Controvento – Il vaccino dell’Infocene

Mentre prosegue, dopo una breve interruzione, la sperimentazione di AstraZeneca sul vaccino italo-inglese per il Covid, in America sta bruciando le tappe un altro vaccino, messo a punto da un giovane scienziato israeliano, Tal Zaks, laureato all’Università Ben Gurion e ora Chief Medical Officer dei laboratori di Moderna, che ha scelto la ricerca nell’industria dopo 18 anni di accademia a Stanford e alla University of Pennsylvania, per cercare di rendere disponibile rapidamente il frutto dei suoi studi. “Nonostante la contrarietà di mia moglie, ho ritenuto di poter offrire di più lavorando nell’industria. Avrò meno prestigiosi papers a mio nome, ma mi sarò reso più utile all’umanità” spiega, con un approccio pragmatico tipico di Israele, dove le Università hanno incubatori di start up e producono – e si mantengono – con i brevetti che ne derivano, in una commistione tra ricerca e industria da noi ancora impensabile a livello di opinione pubblica.
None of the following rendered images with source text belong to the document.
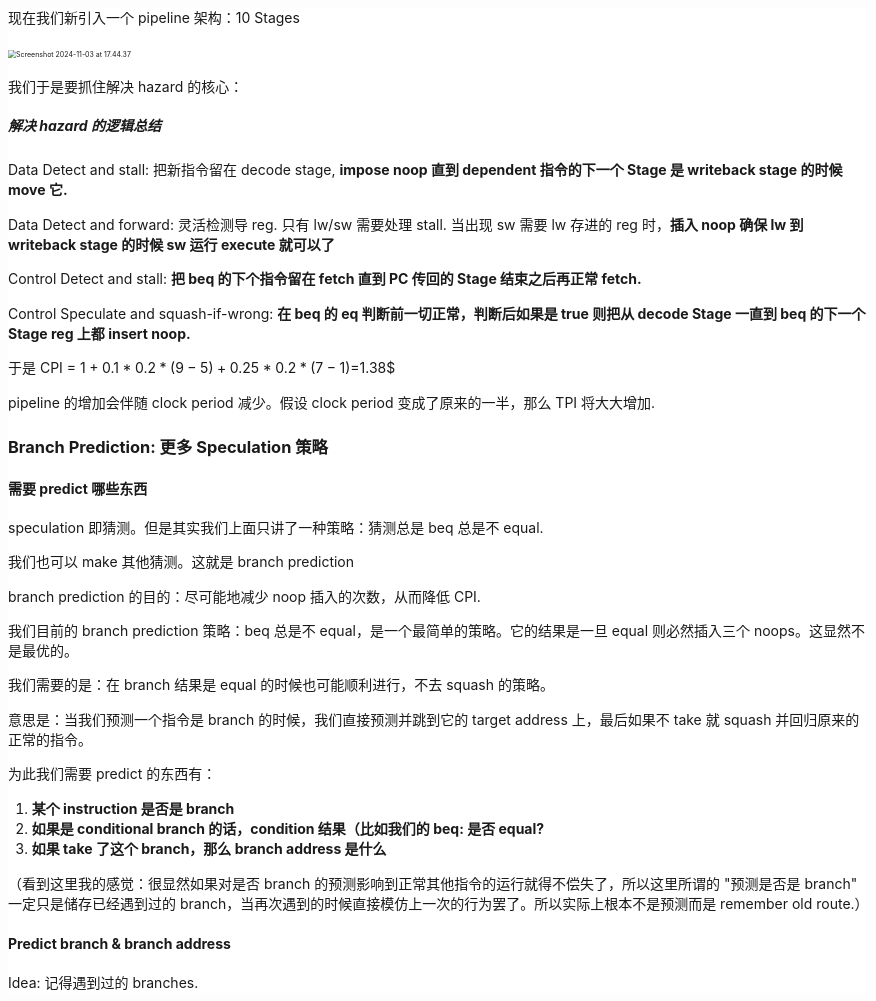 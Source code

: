 现在我们新引入一个 pipeline 架构：10 Stages

<img src="/Users/fanqiulin/Desktop/eecs370-notes-ch/note-assets-370/Screenshot 2024-11-03 at 17.44.37.png" alt="Screenshot 2024-11-03 at 17.44.37" style="zoom:50%;" />

我们于是要抓住解决 hazard 的核心：

##### 解决 hazard 的逻辑总结

Data Detect and stall: 把新指令留在 decode stage, **impose noop 直到 dependent 指令的下一个 Stage 是 writeback stage 的时候 move 它.**

Data Detect and forward: 灵活检测导 reg. 只有 lw/sw 需要处理 stall. 当出现 sw 需要 lw 存进的 reg 时，**插入 noop 确保 lw 到 writeback stage 的时候 sw 运行 execute 就可以了**

Control Detect and stall: **把 beq 的下个指令留在 fetch 直到 PC 传回的 Stage 结束之后再正常 fetch.**

Control Speculate and squash-if-wrong: **在 beq 的 eq 判断前一切正常，判断后如果是 true 则把从 decode Stage 一直到 beq 的下一个 Stage reg 上都 insert noop.**



于是 CPI = $1 + 0.1*0.2*(9-5) + 0.25*0.2*(7-1) =$1.38$

pipeline 的增加会伴随 clock period 减少。假设 clock period 变成了原来的一半，那么 TPI 将大大增加.





### Branch Prediction: 更多 Speculation 策略

#### 需要 predict 哪些东西

speculation 即猜测。但是其实我们上面只讲了一种策略：猜测总是 beq 总是不 equal.

我们也可以 make 其他猜测。这就是 branch prediction



branch prediction 的目的：尽可能地减少 noop 插入的次数，从而降低 CPI.

我们目前的 branch prediction 策略：beq 总是不 equal，是一个最简单的策略。它的结果是一旦 equal 则必然插入三个 noops。这显然不是最优的。

我们需要的是：在 branch 结果是 equal 的时候也可能顺利进行，不去 squash 的策略。

意思是：当我们预测一个指令是 branch 的时候，我们直接预测并跳到它的 target address 上，最后如果不 take 就 squash 并回归原来的正常的指令。

为此我们需要 predict 的东西有：

1. **某个 instruction 是否是 branch**
2. **如果是 conditional branch 的话，condition 结果（比如我们的 beq: 是否 equal?**
3. **如果 take 了这个 branch，那么 branch address 是什么**

（看到这里我的感觉：很显然如果对是否 branch 的预测影响到正常其他指令的运行就得不偿失了，所以这里所谓的 "预测是否是 branch"  一定只是储存已经遇到过的 branch，当再次遇到的时候直接模仿上一次的行为罢了。所以实际上根本不是预测而是 remember old route.）







#### Predict branch & branch address

Idea: 记得遇到过的 branches.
Il vaccino americano ha una genesi diversa da quello europeo. Non è partito infatti dalla ricerca di immunizzazione per il coronavirus, ma da quella per i tumori – Zaks è immuno-oncologo. E invece che iniettare nei pazienti virus depotenziati, inietta l’informazione per produrli, ovvero il RNA messaggero, sciolto in una speciale soluzione acquosa. Senza entrare in dettagli tecnici difficili per un pubblico di non addetti ai lavori – chi è interessato può guardare il webinar di Zaks realizzato dalla Ben Gurion University su YouTube – vorrei fare una riflessione su questo approccio al vaccino che mi sembra sia uno specchio fedele del cambiamento avvenuto nella nostra società. Ovvero il passaggio dalla realtà fisica alla realtà dell’informazione. Zaks non inietta infatti qualcosa di fisico – il virus – ma l’informazione per produrre la proteina spike. Non è quello che avviene quotidianamente nel mondo in cui siamo immersi, dove paradossalmente non è più la realtà a produrre l’informazione, ma l’informazione a produrre la realtà? Un evento che non è riportato dalla stampa e dalla tv, che non appare sui social è come se non esistesse. E viceversa, le fake news strombazzate da politici e influencer, diventano per molti l’unica realtà credibile. Pensiamo alla stessa epidemia da Covid, che per alcuni esiste e richiede misure drastiche, per altri è una montatura da sfatare senza usare la mascherina. I media parlano degli eventi prima che essi abbiano luogo, in una gara a chi batte gli altri sui tempi per dare la notizia. E per chi come me organizza eventi, l’amara constatazione è che potrebbero anche non avere luogo, perché sono stati vissuti anticipatamente attraverso la comunicazione. Ma è così anche per la medicina. L’effetto placebo, una volta ridicolizzato, è oggi considerato una risposta positiva dell’organismo all’informazione di aver ricevuto la terapia. La fisica quantistica spiega l’universo attraverso particelle impalpabili ma cariche di informazioni, tanto che nell’entanglement quantistico due particelle accoppiate riescono a correlare i loro spin anche a migliaia di chilometri di distanza. E l’omeopatia si basa proprio sull’idea che l’informazione del principio attivo viene trasferita al solvente, nel corso delle diluizioni cui è sottoposto, rendendolo in qualche modo immateriale.
Forse dovremmo abituarci a considerare in modo diverso la realtà, come già succede ai nati digitali, per i quali è l’informazione, non la fisicità, o comunque non solo la fisicità, a costituire il reale. Non siamo più insomma nell’Antropocene, siamo entrati nell’Infocene. Good luck.